The Chronicle of Higher Education
November 23, 2015
University administrators don’t view Tania Aparicio as an employee, but she feels like one.
The sociology Ph.D. student at the New School teaches two undergraduate courses, holds office hours, answers students’ emails, and performs research unrelated to her dissertation for professors.
"When I had an issue with my pay stub," Ms. Aparicio says, "I was referred to human resources and payroll. I wasn’t referred to my adviser or my dean, because I’m an employee, and those are my wages."
To Ms. Aparicio’s frustration, however, she and other graduate assistants at the New School are not seen as employees and do not have a legal right to collectively bargain for better pay and working conditions.
That may change soon. Last month the National Labor Relations Board said it would review a bid by New School graduate students to unionize, a move that could reshape how graduate students are viewed at private colleges nationwide.
A 2004 ruling by the board involving Brown University found that graduate students at private colleges can’t unionize because their relationship with universities is primarily academic, not economic. (Unionization at public colleges, meanwhile, is governed by state law.) In taking the case, the labor board is signaling a willingness — and many labor experts say a likelihood — to overturn the Brown ruling.
The review of the New School case comes as graduate students at several other private universities like Yale, Harvard, and Columbia are seeking to unionize, fueled by hope that the Brown ruling will fall, and by the example of New York University, which in 2013 became the only private college to voluntarily recognize a graduate-student union.
Like students on other campuses, those at the New School say their frustrations grew over time, slowly boiling to the point where they decided to form a union and then take their case to the labor board. Yet Ms. Aparicio and others also say their situation stands out as something of a perfect storm of graduate-student woes in part because the New School offers relatively low financial support despite being located in an expensive city like New York.
Top administrators at the college acknowledge the hardships for the graduate students, but university lawyers argue that the money graduate assistants receive is actually financial aid, not pay. Moreover, according to legal briefs filed by the university, the purpose of these positions "is to assist students, and not create employment opportunities."
‘We Felt Powerless’
Ms. Aparicio says she lives frugally. She lives close to campus to save on commuting costs, in a rent-stabilized Chinatown walk-up that she shares with three roommates. Some weeks during her graduate program, she says, her food budget was tiny and she ate just one meal a day.
These days, she counts herself among the lucky students who have on-campus academic jobs. When she started at the New School as a master’s student in 2012, however, she worked at one time or another as a babysitter, a graphic designer, a researcher for a human-rights group, and a production assistant for commercials.
Even so, Ms. Aparicio has accrued more than $80,000 in debt to finance her graduate studies, and she’s not alone. About a third of the people who completed a Ph.D. at the New School from 2004 to 2013, the most recent period for which data are available, reported accruing more than $50,000 in debt during graduate school, an unusually high rate, according to federal data.

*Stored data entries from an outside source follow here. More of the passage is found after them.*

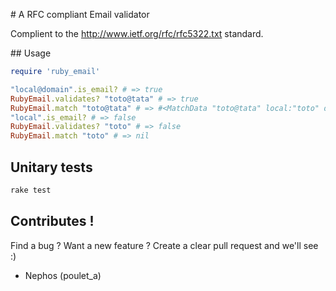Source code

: # A RFC compliant Email validator

Complient to the http://www.ietf.org/rfc/rfc5322.txt standard.

## Usage

```ruby
require 'ruby_email'

"local@domain".is_email? # => true
RubyEmail.validates? "toto@tata" # => true
RubyEmail.match "toto@tata" # => #<MatchData "toto@tata" local:"toto" domain:"tata">
"local".is_email? # => false
RubyEmail.validates? "toto" # => false
RubyEmail.match "toto" # => nil
```

## Unitary tests

```sh
rake test
```

## Contributes !

Find a bug ? Want a new feature ?
Create a clear pull request and we'll see :)

- Nephos (poulet_a)
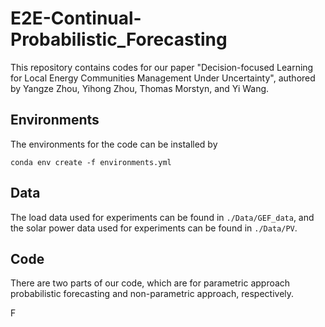 # E2E-Continual-Probabilistic_Forecasting

This repository contains codes for our paper "Decision-focused Learning for Local Energy Communities Management Under Uncertainty", authored by Yangze Zhou, Yihong Zhou, Thomas Morstyn, and Yi Wang.

## Environments
The environments for the code can be installed by
```
conda env create -f environments.yml
```

## Data
The load data used for experiments can be found in ```./Data/GEF_data```, and the solar power data used for experiments can be found in ```./Data/PV```.

## Code
There are two parts of our code, which are for parametric approach probabilistic forecasting and non-parametric approach, respectively.



F
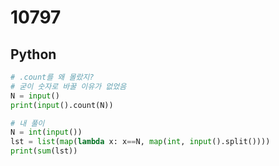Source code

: # 10797

## Python

```python
# .count를 왜 몰랐지?
# 굳이 숫자로 바꿀 이유가 없었음
N = input()
print(input().count(N))
```

```python
# 내 풀이
N = int(input())
lst = list(map(lambda x: x==N, map(int, input().split())))
print(sum(lst))
```
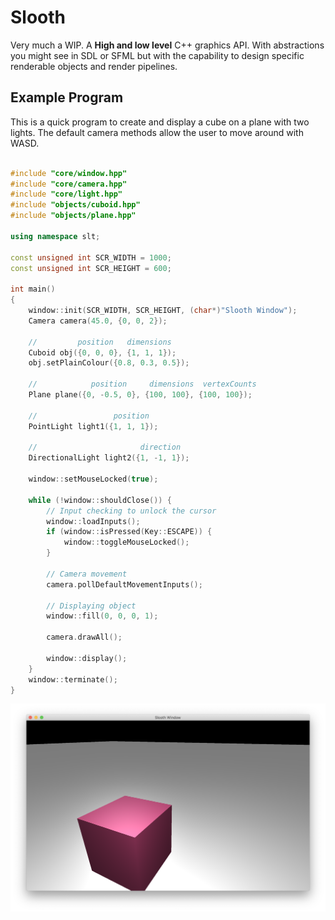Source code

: # Slooth

Very much a WIP. A **High and low level** C++ graphics API. With abstractions you might see in SDL or SFML 
but with the capability to design specific renderable objects and render pipelines.

<!--
## Program Hierarchy

![](images/Hierarchy.png)
-->

## Example Program

This is a quick program to create and display a cube on a plane with two lights.
The default camera methods allow the user to move around with WASD.

```c++

#include "core/window.hpp"
#include "core/camera.hpp"
#include "core/light.hpp"
#include "objects/cuboid.hpp"
#include "objects/plane.hpp"

using namespace slt;

const unsigned int SCR_WIDTH = 1000;
const unsigned int SCR_HEIGHT = 600;

int main()
{
    window::init(SCR_WIDTH, SCR_HEIGHT, (char*)"Slooth Window");
    Camera camera(45.0, {0, 0, 2});

    //         position   dimensions
    Cuboid obj({0, 0, 0}, {1, 1, 1});
    obj.setPlainColour({0.8, 0.3, 0.5});

    //            position     dimensions  vertexCounts
    Plane plane({0, -0.5, 0}, {100, 100}, {100, 100});

    //                 position
    PointLight light1({1, 1, 1});

    //                       direction
    DirectionalLight light2({1, -1, 1});

    window::setMouseLocked(true);

    while (!window::shouldClose()) {
        // Input checking to unlock the cursor
        window::loadInputs();
        if (window::isPressed(Key::ESCAPE)) {
            window::toggleMouseLocked();
        }

        // Camera movement
        camera.pollDefaultMovementInputs();

        // Displaying object
        window::fill(0, 0, 0, 1);

        camera.drawAll();

        window::display();
    }
    window::terminate();
}
```

![](images/Example.png)

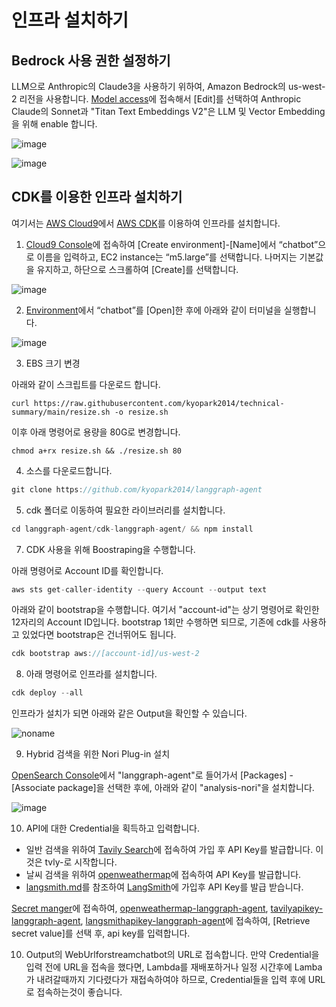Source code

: # 인프라 설치하기

## Bedrock 사용 권한 설정하기

LLM으로 Anthropic의 Claude3을 사용하기 위하여, Amazon Bedrock의 us-west-2 리전을 사용합니다. [Model access](https://us-west-2.console.aws.amazon.com/bedrock/home?region=us-west-2#/modelaccess)에 접속해서 [Edit]를 선택하여 Anthropic Claude의 Sonnet과 "Titan Text Embeddings V2"은 LLM 및 Vector Embedding을 위해 enable 합니다.

![image](https://github.com/kyopark2014/stream-chatbot-for-amazon-bedrock/assets/52392004/d0367605-0f23-47cb-a9f8-1c38bc1b0d0c)

![image](https://github.com/user-attachments/assets/5b6c2b0b-615d-4af8-b379-d7bb64809453)



## CDK를 이용한 인프라 설치하기

여기서는 [AWS Cloud9](https://aws.amazon.com/ko/cloud9/)에서 [AWS CDK](https://aws.amazon.com/ko/cdk/)를 이용하여 인프라를 설치합니다. 

1) [Cloud9 Console](https://us-west-2.console.aws.amazon.com/cloud9control/home?region=us-west-2#/create)에 접속하여 [Create environment]-[Name]에서 “chatbot”으로 이름을 입력하고, EC2 instance는 “m5.large”를 선택합니다. 나머지는 기본값을 유지하고, 하단으로 스크롤하여 [Create]를 선택합니다.

![image](https://github.com/kyopark2014/stream-chatbot-for-amazon-bedrock/assets/52392004/c85c2ef5-4f96-4528-b5d4-ab9d3e52324e)

2) [Environment](https://us-west-2.console.aws.amazon.com/cloud9control/home?region=us-west-2#/)에서 “chatbot”를 [Open]한 후에 아래와 같이 터미널을 실행합니다.

![image](https://github.com/kyopark2014/stream-chatbot-for-amazon-bedrock/assets/52392004/fcf24f93-9ab3-4905-be8d-8146c7371951)

3) EBS 크기 변경

아래와 같이 스크립트를 다운로드 합니다. 

```text
curl https://raw.githubusercontent.com/kyopark2014/technical-summary/main/resize.sh -o resize.sh
```

이후 아래 명령어로 용량을 80G로 변경합니다.
```text
chmod a+rx resize.sh && ./resize.sh 80
```


4) 소스를 다운로드합니다.

```java
git clone https://github.com/kyopark2014/langgraph-agent
```

5) cdk 폴더로 이동하여 필요한 라이브러리를 설치합니다.

```java
cd langgraph-agent/cdk-langgraph-agent/ && npm install
```

7) CDK 사용을 위해 Boostraping을 수행합니다.

아래 명령어로 Account ID를 확인합니다.

```java
aws sts get-caller-identity --query Account --output text
```

아래와 같이 bootstrap을 수행합니다. 여기서 "account-id"는 상기 명령어로 확인한 12자리의 Account ID입니다. bootstrap 1회만 수행하면 되므로, 기존에 cdk를 사용하고 있었다면 bootstrap은 건너뛰어도 됩니다.

```java
cdk bootstrap aws://[account-id]/us-west-2
```

8) 아래 명령어로 인프라를 설치합니다.

```java
cdk deploy --all
```

인프라가 설치가 되면 아래와 같은 Output을 확인할 수 있습니다. 

![noname](https://github.com/kyopark2014/stream-chatbot-for-amazon-bedrock/assets/52392004/5c876093-3faa-4faf-a7d2-ed9659a75473)

9) Hybrid 검색을 위한 Nori Plug-in 설치

[OpenSearch Console](https://us-west-2.console.aws.amazon.com/aos/home?region=us-west-2#opensearch/domains)에서 "langgraph-agent"로 들어가서 [Packages] - [Associate package]을 선택한 후에, 아래와 같이 "analysis-nori"을 설치합니다. 

![image](https://github.com/kyopark2014/korean-chatbot-using-amazon-bedrock/assets/52392004/b91c91a1-b13c-4f5d-bd58-1c8298b2f128)

10) API에 대한 Credential을 획득하고 입력합니다.

- 일반 검색을 위하여 [Tavily Search](https://app.tavily.com/sign-in)에 접속하여 가입 후 API Key를 발급합니다. 이것은 tvly-로 시작합니다.
- 날씨 검색을 위하여 [openweathermap](https://home.openweathermap.org/api_keys)에 접속하여 API Key를 발급합니다.
- [langsmith.md](./langsmith.md)를 참조하여 [LangSmith](https://www.langchain.com/langsmith)에 가입후 API Key를 발급 받습니다.

[Secret manger](https://us-west-2.console.aws.amazon.com/secretsmanager/listsecrets?region=us-west-2)에 접속하여, [openweathermap-langgraph-agent](https://us-west-2.console.aws.amazon.com/secretsmanager/secret?name=openweathermap-langgraph-agent&region=us-west-2), [tavilyapikey-langgraph-agent](https://us-west-2.console.aws.amazon.com/secretsmanager/secret?name=tavilyapikey-langgraph-agent&region=us-west-2), [langsmithapikey-langgraph-agent](https://us-west-2.console.aws.amazon.com/secretsmanager/secret?name=langsmithapikey-langgraph-agent&region=us-west-2)에 접속하여, [Retrieve secret value]를 선택 후, api key를 입력합니다.

10) Output의 WebUrlforstreamchatbot의 URL로 접속합니다. 만약 Credential을 입력 전에 URL을 접속을 했다면, Lambda를 재배포하거나 일정 시간후에 Lamba가 내려갈때까지 기다렸다가 재접속하여야 하므로, Credential들을 입력 후에 URL로 접속하는것이 좋습니다. 

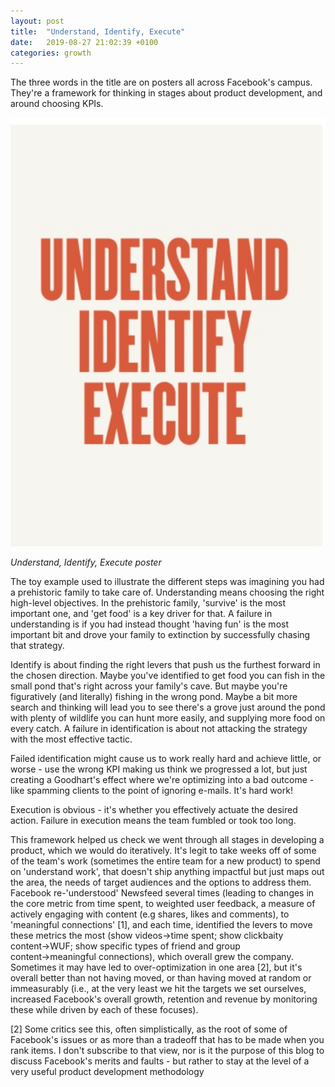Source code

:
 ```yaml
---
layout: post
title:  "Understand, Identify, Execute"
date:   2019-08-27 21:02:39 +0100
categories: growth
---
```


The three words in the title are on posters all across Facebook's campus. They're a framework for thinking in stages about product development, and around choosing KPIs.

![Understand, Identify, Execute poster](/assets/uie.png)

*Understand, Identify, Execute poster*

The toy example used to illustrate the different steps was imagining you had a prehistoric family to take care of. Understanding means choosing the right high-level objectives. In the prehistoric family, 'survive' is the most important one, and 'get food' is a key driver for that. A failure in understanding is if you had instead thought 'having fun' is the most important bit and drove your family to extinction by successfully chasing that strategy.

Identify is about finding the right levers that push us the furthest forward in the chosen direction. Maybe you've identified to get food you can fish in the small pond that's right across your family's cave. But maybe you're figuratively (and literally) fishing in the wrong pond. Maybe a bit more search and thinking will lead you to see there's a grove just around the pond with plenty of wildlife you can hunt more easily, and supplying more food on every catch. A failure in identification is about not attacking the strategy with the most effective tactic.

Failed identification might cause us to work really hard and achieve little, or worse - use the wrong KPI making us think we progressed a lot, but just creating a Goodhart's effect where we're optimizing into a bad outcome - like spamming clients to the point of ignoring e-mails. It's hard work!

Execution is obvious - it's whether you effectively actuate the desired action. Failure in execution means the team fumbled or took too long.

This framework helped us check we went through all stages in developing a product, which we would do iteratively. It's legit to take weeks off of some of the team's work (sometimes the entire team for a new product) to spend on 'understand work', that doesn't ship anything impactful but just maps out the area, the needs of target audiences and the options to address them. Facebook re-'understood' Newsfeed several times (leading to changes in the core metric from time spent, to weighted user feedback, a measure of actively engaging with content (e.g shares, likes and comments), to 'meaningful connections' [1], and each time, identified the levers to move these metrics the most (show videos→time spent; show clickbaity content→WUF; show specific types of friend and group content→meaningful connections), which overall grew the company. Sometimes it may have led to over-optimization in one area [2], but it's overall better than not having moved, or than having moved at random or immeasurably (i.e., at the very least we hit the targets we set ourselves, increased Facebook's overall growth, retention and revenue by monitoring these while driven by each of these focuses).

[2] Some critics see this, often simplistically, as the root of some of Facebook's issues or as more than a tradeoff that has to be made when you rank items. I don't subscribe to that view, nor is it the purpose of this blog to discuss Facebook's merits and faults - but rather to stay at the level of a very useful product development methodology

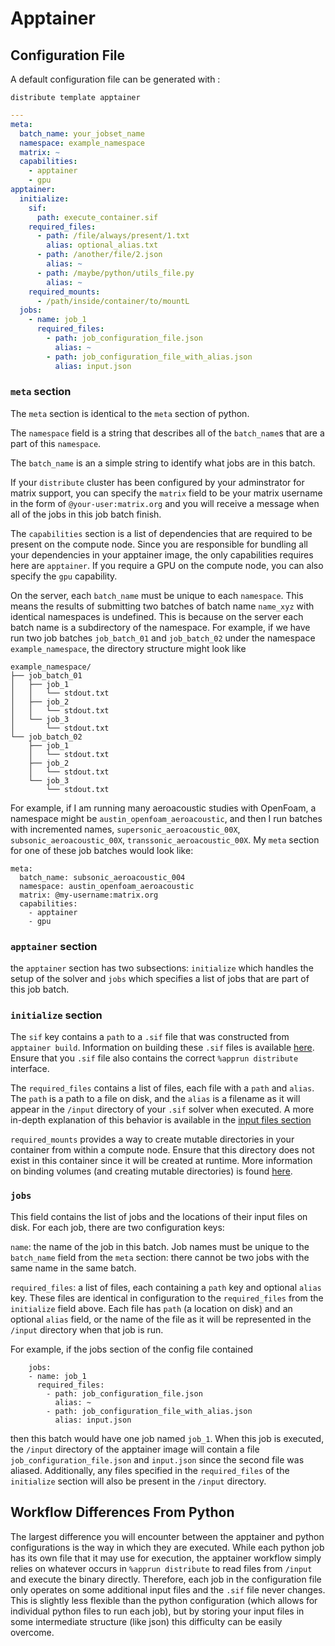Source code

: # Apptainer

## Configuration File

A default configuration file can be generated with :

```
distribute template apptainer
```

```yaml
---
meta:
  batch_name: your_jobset_name
  namespace: example_namespace
  matrix: ~
  capabilities:
    - apptainer
    - gpu
apptainer:
  initialize:
    sif: 
	  path: execute_container.sif
    required_files:
      - path: /file/always/present/1.txt
        alias: optional_alias.txt
      - path: /another/file/2.json
        alias: ~
      - path: /maybe/python/utils_file.py
        alias: ~
    required_mounts:
      - /path/inside/container/to/mountL
  jobs:
    - name: job_1
      required_files:
        - path: job_configuration_file.json
          alias: ~
        - path: job_configuration_file_with_alias.json
          alias: input.json
```

### `meta` section

The `meta` section is identical to the `meta` section of python. 

The `namespace` field is a string that describes all of the `batch_name`s that 
are a part of this `namespace`.

The `batch_name` is an a simple string to identify what jobs are in this batch.

If your `distribute` cluster has been configured by your adminstrator for matrix support, 
you can specify the `matrix` field to be your matrix username in the form of `@your-user:matrix.org`
and you will receive a message when all of the jobs in this job batch finish.

The `capabilities` section is a list of dependencies that are required to be present on the compute node.
Since you are responsible for bundling all your dependencies in your apptainer image, the only capabilities
requires here are `apptainer`. If you require a GPU on the compute node, you can also specify the `gpu`
capability.

On the server, each `batch_name` must be unique to each `namespace`. This means the results of submitting
two batches of batch name `name_xyz` with identical namespaces is undefined. This is because on
the server each batch name is a subdirectory of the namespace. For example, if we have run
two job batches `job_batch_01` and `job_batch_02` under the namespace `example_namespace`,
the directory structure might look like 

```
example_namespace/
├── job_batch_01
│   ├── job_1
│   │   └── stdout.txt
│   ├── job_2
│   │   └── stdout.txt
│   └── job_3
│       └── stdout.txt
└── job_batch_02
    ├── job_1
    │   └── stdout.txt
    ├── job_2
    │   └── stdout.txt
    └── job_3
        └── stdout.txt
```

For example, if I am running many aeroacoustic studies with OpenFoam, a namespace might be 
`austin_openfoam_aeroacoustic`, and then I run batches with incremented names,
`supersonic_aeroacoustic_00X`, `subsonic_aeroacoustic_00X`, `transsonic_aeroacoustic_00X`. My `meta`
section for one of these job batches would look like:

```
meta:
  batch_name: subsonic_aeroacoustic_004
  namespace: austin_openfoam_aeroacoustic
  matrix: @my-username:matrix.org
  capabilities:
    - apptainer
    - gpu
```

### `apptainer` section

the `apptainer` section has two subsections: `initialize` which handles the setup of the solver
and `jobs` which specifies a list of jobs that are part of this job batch.

### `initialize` section

The `sif` key contains a `path` to a `.sif` file that was constructed from `apptainer build`.
Information on building these `.sif` files is available [here](./apptainer-introduction.md).
Ensure that you `.sif` file also contains the correct `%apprun distribute` interface.

The `required_files` contains a list of files, each file with a `path` and `alias`.
The `path` is a path to a file on disk, and the `alias` is a filename as it will appear
in the `/input` directory of your `.sif` solver when executed. A more in-depth 
explanation of this behavior is available in the [input files section](./apptainer-input-files.md)

`required_mounts` provides a way to create mutable directories in your container from within a compute 
node. Ensure that this directory does not exist in this container since it will be created at runtime.
More information on binding volumes (and creating mutable directories) is found [here](./apptainer-mutable-filesystem.md).

### `jobs`

This field contains the list of jobs and the locations of their input files on disk.
For each job, there are two configuration keys:

`name`: the name of the job in this batch. Job names must be unique to the `batch_name` field from
the `meta` section: there cannot be two jobs with the same name in the same batch. 

`required_files`: a list of files, each containing a `path` key and optional `alias` key. These
files are identical in configuration to the `required_files` from the `initialize` field above.
Each file has `path` (a location on disk) and an optional `alias` field, or the name of the file 
as it will be represented in the `/input` directory when that job is run.

For example, if the jobs section of the config file contained

```
	jobs:
	- name: job_1
	  required_files:
		- path: job_configuration_file.json
		  alias: ~
		- path: job_configuration_file_with_alias.json
		  alias: input.json
```

then this batch would have one job named `job_1`. When this job is executed, the `/input` directory of
the apptainer image will contain a file `job_configuration_file.json` and `input.json` since the 
second file was aliased. Additionally, any files specified in the `required_files` of the `initialize`
section will also be present in the `/input` directory.

## Workflow Differences From Python

The largest difference you will encounter between the apptainer and python configurations is the way in
which they are executed. While each python job has its own file that it may use for execution, the apptainer
workflow simply relies on whatever occurs in `%apprun distribute` to read files from `/input` and execute the 
binary directly. Therefore, each job in the configuration file only operates on some additional input files 
and the `.sif` file never changes. This is slightly less flexible than the python configuration (which allows
for individual python files to run each job), but by storing your input files in some intermediate structure
(like json) this difficulty can be easily overcome.

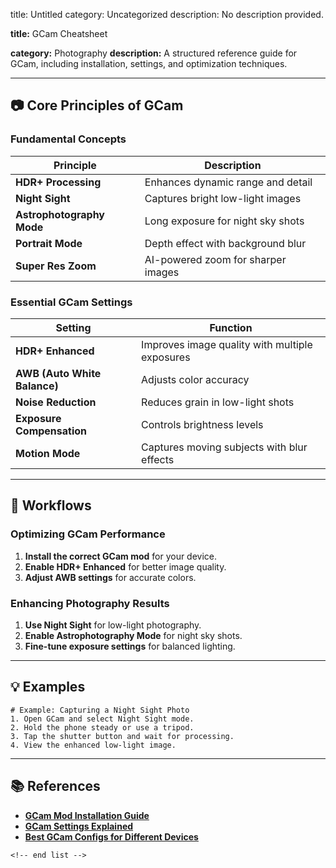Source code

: title: Untitled
category: Uncategorized
description: No description provided.

**title:** GCam Cheatsheet

**category:** Photography
**description:** A structured reference guide for GCam, including installation, settings, and optimization techniques.

---

## 📷 **Core Principles of GCam**

### **Fundamental Concepts**

| Principle                       | Description                        |
| ------------------------------- | ---------------------------------- |
| **HDR+ Processing**       | Enhances dynamic range and detail  |
| **Night Sight**           | Captures bright low-light images   |
| **Astrophotography Mode** | Long exposure for night sky shots  |
| **Portrait Mode**         | Depth effect with background blur  |
| **Super Res Zoom**        | AI-powered zoom for sharper images |

### **Essential GCam Settings**

| Setting                            | Function                                       |
| ---------------------------------- | ---------------------------------------------- |
| **HDR+ Enhanced**            | Improves image quality with multiple exposures |
| **AWB (Auto White Balance)** | Adjusts color accuracy                         |
| **Noise Reduction**          | Reduces grain in low-light shots               |
| **Exposure Compensation**    | Controls brightness levels                     |
| **Motion Mode**              | Captures moving subjects with blur effects     |

---

## 🔄 **Workflows**

### **Optimizing GCam Performance**

1. **Install the correct GCam mod** for your device.
2. **Enable HDR+ Enhanced** for better image quality.
3. **Adjust AWB settings** for accurate colors.

### **Enhancing Photography Results**

1. **Use Night Sight** for low-light photography.
2. **Enable Astrophotography Mode** for night sky shots.
3. **Fine-tune exposure settings** for balanced lighting.

---

## 💡 **Examples**

```plaintext
# Example: Capturing a Night Sight Photo
1. Open GCam and select Night Sight mode.  
2. Hold the phone steady or use a tripod.  
3. Tap the shutter button and wait for processing.  
4. View the enhanced low-light image.  
```

---

## 📚 **References**

- **[GCam Mod Installation Guide](https://www.xda-developers.com/google-camera-port-hub/)**
- **[GCam Settings Explained](https://www.reddit.com/r/GCam/wiki/settings)**
- **[Best GCam Configs for Different Devices](https://www.celsoazevedo.com/files/android/google-camera/)**

```
<!-- end list -->
```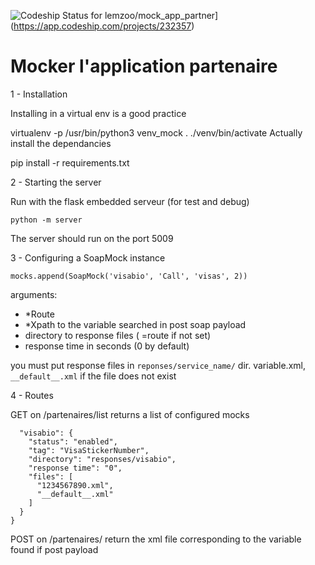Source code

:  ![Codeship Status for lemzoo/mock_app_partner](https://app.codeship.com/projects/a3e12310-49de-0135-be9f-5a37e0b658e1/status?branch=master)](https://app.codeship.com/projects/232357)
 
# Mocker l'application partenaire

1 - Installation

Installing in a virtual env is a good practice

virtualenv -p /usr/bin/python3 venv_mock
. ./venv/bin/activate
Actually install the dependancies

pip install -r requirements.txt

2 - Starting the server

Run with the flask embedded serveur (for test and debug)

```python -m server```

The server should run on the port 5009

3 - Configuring a SoapMock instance

```mocks.append(SoapMock('visabio', 'Call', 'visas', 2))```

arguments:
 - *Route
 - *Xpath to the variable searched in post soap payload
 - directory to response files ( =route if not set)
 - response time in seconds (0 by default)


you must put response files in `reponses/service_name/` dir.
variable.xml, `__default__.xml` if the file does not exist

4 - Routes

GET on /partenaires/list returns a list of configured mocks
```{
  "visabio": {
    "status": "enabled",
    "tag": "VisaStickerNumber",
    "directory": "responses/visabio",
    "response time": "0",
    "files": [
      "1234567890.xml",
      "__default__.xml"
    ]
  }
}
```

POST on /partenaires/<PARTNER>
return the xml file corresponding to the variable found if post payload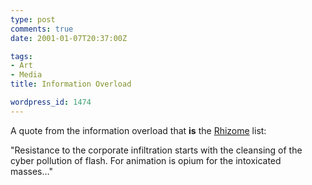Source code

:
 ```yaml
---
type: post
comments: true
date: 2001-01-07T20:37:00Z

tags:
- Art
- Media
title: Information Overload

wordpress_id: 1474
---
```


A quote from the information overload that **is** the [Rhizome](http://www.rhizome.org/fresh/) list:  

   

"Resistance to the corporate infiltration starts with the cleansing of the cyber pollution of flash. For animation is opium for the intoxicated masses…"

Moreover, many report difficult working conditions. Ms. Aparicio, for example, didn’t know she would have classes to teach until a week before they began this semester, making financial planning uncertain. "There’s no way for us to know how we’re going to make a living," she says, "or whether we should take a year off or a leave of absence because it’s not going to be possible to do both school and work outside the university."